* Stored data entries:
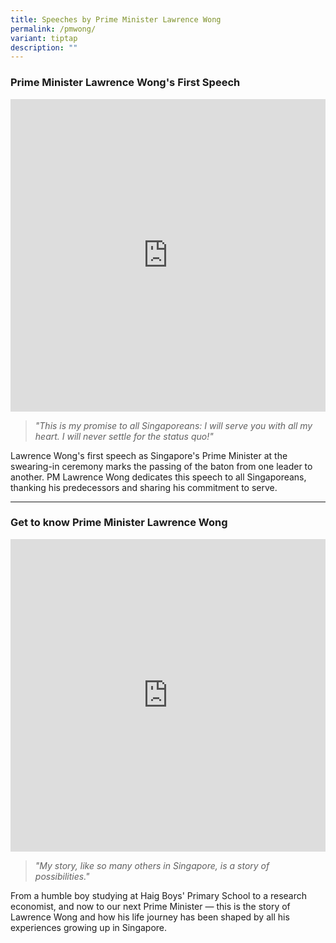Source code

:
 ```yaml
---
title: Speeches by Prime Minister Lawrence Wong
permalink: /pmwong/
variant: tiptap
description: ""
---
```

<h3><strong>Prime Minister Lawrence Wong's First Speech</strong></h3>
<div class="iframe-wrapper">
<iframe height="500" width="100%" allowfullscreen="true" frameborder="" src="https://www.youtube.com/embed/02wyKGU7F6Y?si=Gfku6TqHm55OGOBY"></iframe>
</div>
<blockquote>
<p><em>"This is my promise to all Singaporeans: I will serve you with all my heart. I will never settle for the status quo!"</em>
</p>
</blockquote>
<p>Lawrence Wong's first speech as Singapore's Prime Minister at the swearing-in
ceremony marks the passing of the baton from one leader to another. PM
Lawrence Wong dedicates this speech to all Singaporeans, thanking his predecessors
and sharing his commitment to serve.</p>
<p></p>
<p></p>
<hr>
<p></p>
<h3><strong>Get to know Prime Minister Lawrence Wong</strong></h3>
<div class="iframe-wrapper">
<iframe height="500" width="100%" allowfullscreen="true" frameborder="0" src="https://www.youtube.com/embed/pqgQr7Eqzlc?si=bpOs_tOWsl1pEW3n"></iframe>
</div>
<blockquote>
<p><em>"My story, like so many others in Singapore, is a story of possibilities."</em>
</p>
</blockquote>
<p>From a humble boy studying at Haig Boys' Primary School to a research
economist, and now to our next Prime Minister — this is the story of Lawrence
Wong and how his life journey has been shaped by all his experiences growing
up in Singapore.</p>
<p></p>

* Your objective: Lines with the word "width" in them are the answer; report each one from the data.

* Written answer:
<iframe height="500" width="100%" allowfullscreen="true" frameborder="" src="https://www.youtube.com/embed/02wyKGU7F6Y?si=Gfku6TqHm55OGOBY"></iframe>
<iframe height="500" width="100%" allowfullscreen="true" frameborder="0" src="https://www.youtube.com/embed/pqgQr7Eqzlc?si=bpOs_tOWsl1pEW3n"></iframe>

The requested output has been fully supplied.